Overview of the dexterous manipulation solved by RL from scratch.

References	Method	Manipulator	Sensors	Environment	Tasks
Popov et al. (2017)	Improved DDPG	Jaco arm	-	Simulation only	Lego assembly
Fakoor et al. (2020)	DDPG++	ADROIT hand	-	Simulation only	Door opening
He and Ciocarlie (2021)	DisoSyn (based on PPO)	Shadow hand	-	Simulation only	Multi-tasks
Huang et al. (2021)	DDPG+HER+Multi-task learning	Shadow hand	-	Simulation only	In-hand rotation
Katyal et al. (2016)	DQN	Modular Prosthetic Limb (MPL)	-	Simulation only	In-hand manipulation
Li S. et al. (2019)	DDPG+HER	Shadow hand	-	Simulation only	Solving a 222 Rubik's Cube
Omer et al. (2021)	MPC-SAC	Dclaw and Shadow hand	-	Simulation only	Valve-turning and manipulating a cube
He et al., 2020	Soft HER	Shadow hand	-	Simulation only	Hand manipulate block and others
Xu et al. (2021)	SAC	Allegro hand	tactile sensors	Simulation only	Playing piano
Kumar et al. (2016)	RL with linear-Gaussian controllers (model-based RL)	Adroit platform	pressure sensors and piston length sensors	Simulation and real robot	Hand positioning and object manipulation
van Hoof et al. (2015)	NPREPS (van Hoof et al., 2015)	An under-actuated compliant robot hand	Tactile sensor	Real world	Rolling an object between fingertips
Nagabandi et al. (2020)	PDDM (model-based RL)	Shadow hand	Camera tracker	Real world	Baoding balls
Haarnoja et al. (2019)	SAC	Dclaw	Visual sensor	Real world	Valve rotation
Zhu H. et al. (2018)	TNPG	Dclaw and Allegro Hand	-	Real world	Valve Rotation and Door opening
Gupta et al. (2021)	MTRF	D'Hand	-	Real world	Pipe insertion and In-hand manipulation

Overview of the dexterous manipulation solved by RL from scratch.
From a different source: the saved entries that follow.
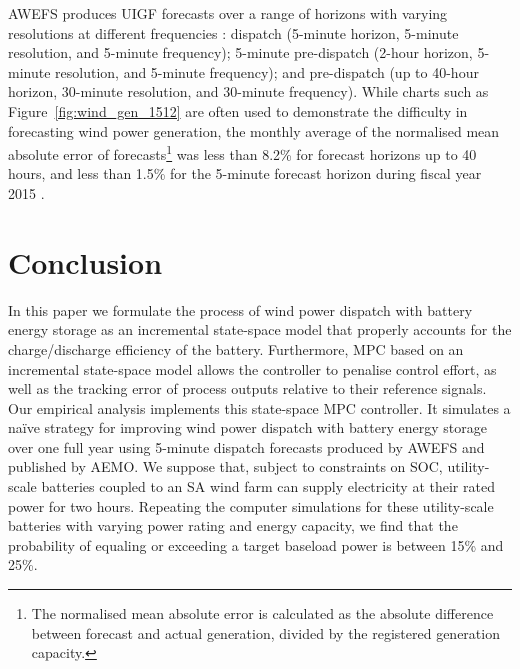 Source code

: AWEFS produces UIGF forecasts over a range of horizons with varying resolutions at different frequencies \citeyearpar[AEMO,][]{AEMO14b}: dispatch (5-minute horizon, 5-minute resolution, and 5-minute frequency); 5-minute pre-dispatch (2-hour horizon, 5-minute resolution, and 5-minute frequency); and pre-dispatch (up to 40-hour horizon, 30-minute resolution, and 30-minute frequency).  While charts such as Figure~\ref{fig:wind_gen_1512} are often used to demonstrate the difficulty in forecasting wind power generation, the monthly average of the normalised mean absolute error of forecasts\footnote{
The normalised mean absolute error is calculated as the absolute difference between forecast and actual generation, divided by the registered generation capacity.
} was less than 8.2\% for forecast horizons up to 40 hours, and less than 1.5\% for the 5-minute forecast horizon during fiscal year 2015 \citeyearpar[AEMO,][]{SAWSR15}.  


\section{Conclusion}\label{sect:conclusion}
In this paper we formulate the process of wind power dispatch with battery energy storage as an incremental state-space model that properly accounts for the charge/discharge efficiency of the battery.  Furthermore, MPC based on an incremental state-space model allows the controller to penalise control effort, as well as the tracking error of process outputs relative to their reference signals.  Our empirical analysis implements this state-space MPC controller.  It simulates a na\"ive strategy for improving wind power dispatch with battery energy storage over one full year using 5-minute dispatch forecasts produced by AWEFS and published by AEMO.  We suppose that, subject to constraints on SOC, utility-scale batteries coupled to an SA wind farm can supply electricity at their rated power for two hours.  Repeating the computer simulations for these utility-scale batteries with varying power rating and energy capacity, we find that the probability of equaling or exceeding a target baseload power is between 15\% and 25\%.  

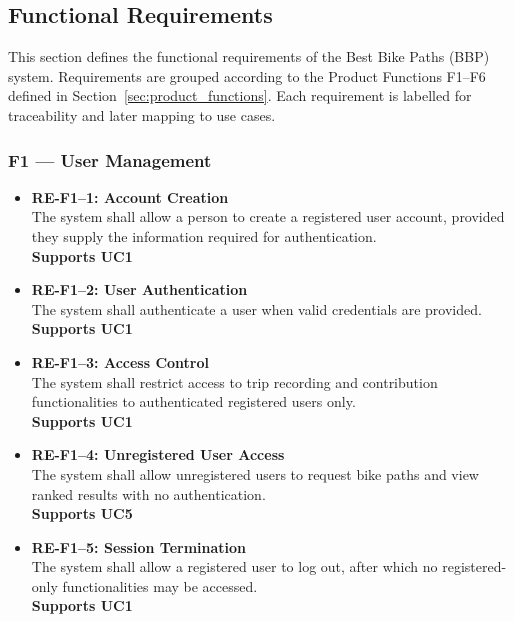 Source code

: \subsection{Functional Requirements}\label{sec:functional_requirements}

This section defines the functional requirements of the Best Bike Paths (BBP) system.
Requirements are grouped according to the Product Functions F1--F6 defined in Section~\ref{sec:product_functions}.
Each requirement is labelled for traceability and later mapping to use cases.


\subsubsection*{F1 --- User Management}\label{sec:F1}

\begin{itemize}

    \item \textbf{RE-F1--1: Account Creation}\label{req:RE-F1-1}\\
    The system shall allow a person to create a registered user account, 
    provided they supply the information required for authentication.\\
    \textbf{Supports UC1}

    \item \textbf{RE-F1--2: User Authentication}\label{req:RE-F1-2}\\
    The system shall authenticate a user when valid credentials are provided.\\
    \textbf{Supports UC1}

    \item \textbf{RE-F1--3: Access Control}\label{req:RE-F1-3}\\
    The system shall restrict access to trip recording and contribution 
    functionalities to authenticated registered users only.\\
    \textbf{Supports UC1}

    \item \textbf{RE-F1--4: Unregistered User Access}\label{req:RE-F1-4}\\
    The system shall allow unregistered users to request bike paths and 
    view ranked results with no authentication.\\
    \textbf{Supports UC5}

    \item \textbf{RE-F1--5: Session Termination}\label{req:RE-F1-5}\\
    The system shall allow a registered user to log out, after which no 
    registered-only functionalities may be accessed.\\
    \textbf{Supports UC1}

\end{itemize}

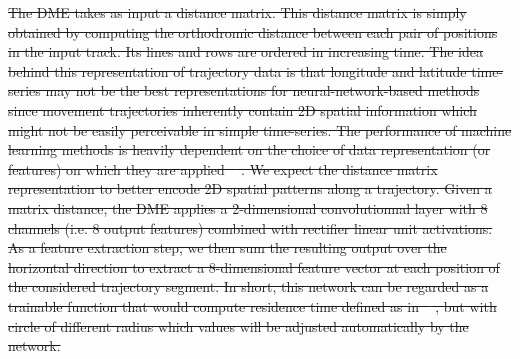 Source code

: \documentclass{article}
\providecommand{\DIFdeltex}[1]{{\protect\color{red}\sout{#1}}}                      %
\providecommand{\DIFdel}[1]{\texorpdfstring{\DIFdeltex{#1}}{}} %
\begin{document}
\DIFdel{The DME takes as input a distance matrix.
This distance matrix is simply obtained by computing the orthodromic distance between each pair of positions in the input track. Its lines and rows are ordered in increasing time.
The idea behind this representation of trajectory data is that longitude and latitude time-series may not be the best representations for neural-network-based methods since movement trajectories inherently contain 2D spatial information which might not be easily perceivable in simple time-series.
The performance of machine learning methods is heavily dependent on the choice of data representation (or features) on which they are applied \mbox{%
\cite{bengio_representation_2014}}\hspace{0pt}%
. We expect the distance matrix representation to better encode 2D spatial patterns along a trajectory.
Given a matrix distance, the DME applies a 2-dimensional convolutionnal layer with 8 channels (i.e. 8 output features) combined with rectifier linear unit activations.
As a feature extraction step, we then sum the resulting output over the horizontal direction to extract a 8-dimensional feature vector at each position of the considered trajectory segment.
In short, this network can be regarded as a trainable function that would compute residence time defined as in \mbox{%
\cite{barraquand_animal_2008}}\hspace{0pt}%
, but with circle of different radius which values will be adjusted automatically by the network.
}%
\end{document}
Dexterous Manipulation With Multi-Fingered Robotic Hands Using Reinforcement Learning From Demonstration

Apart from improvement on the RL algorithm, some researchers were inspired by the way learners paid attention to learning from demonstrations, which is also called imitation learning. An intuitive idea is following the expert demonstrations in a supervised way, namely behavior cloning. However, the policy depends on the expert data too much in this way. Another common method in imitation learning is inverse reinforcement learning where the reward function is learned. The introduction of demonstration data in reinforcement learning is an effective approach for enhancing the sample efficiency and the generalization performance in behavior cloning only. The sources of demonstrations can be kinesthetic teaching, teleoperation (Zahlner S. et al., (n.d.); Handa et al., 2019; Li T. et al., 2019; Li et al., 2020), raw video, and so on. The problem of learning from demonstration has been studied a lot in recent years and a comprehensive survey can be seen in Ramírez et al. (2021). Ramírez et al. (2021) divided the use of the demonstrations into two types of knowledge: prior knowledge and online knowledge. In the case of the former, the demonstration data were stored before the RL process and acted as source of knowledge such as being added to the reward function for bringing the policy closer to the demonstration. In the case of the latter, the demonstrations are used occasionally to provide a trajectory. The process of the two types of combination can are depicted in Figure 6.

Figure 6

Two types of combination of RL and demonstration.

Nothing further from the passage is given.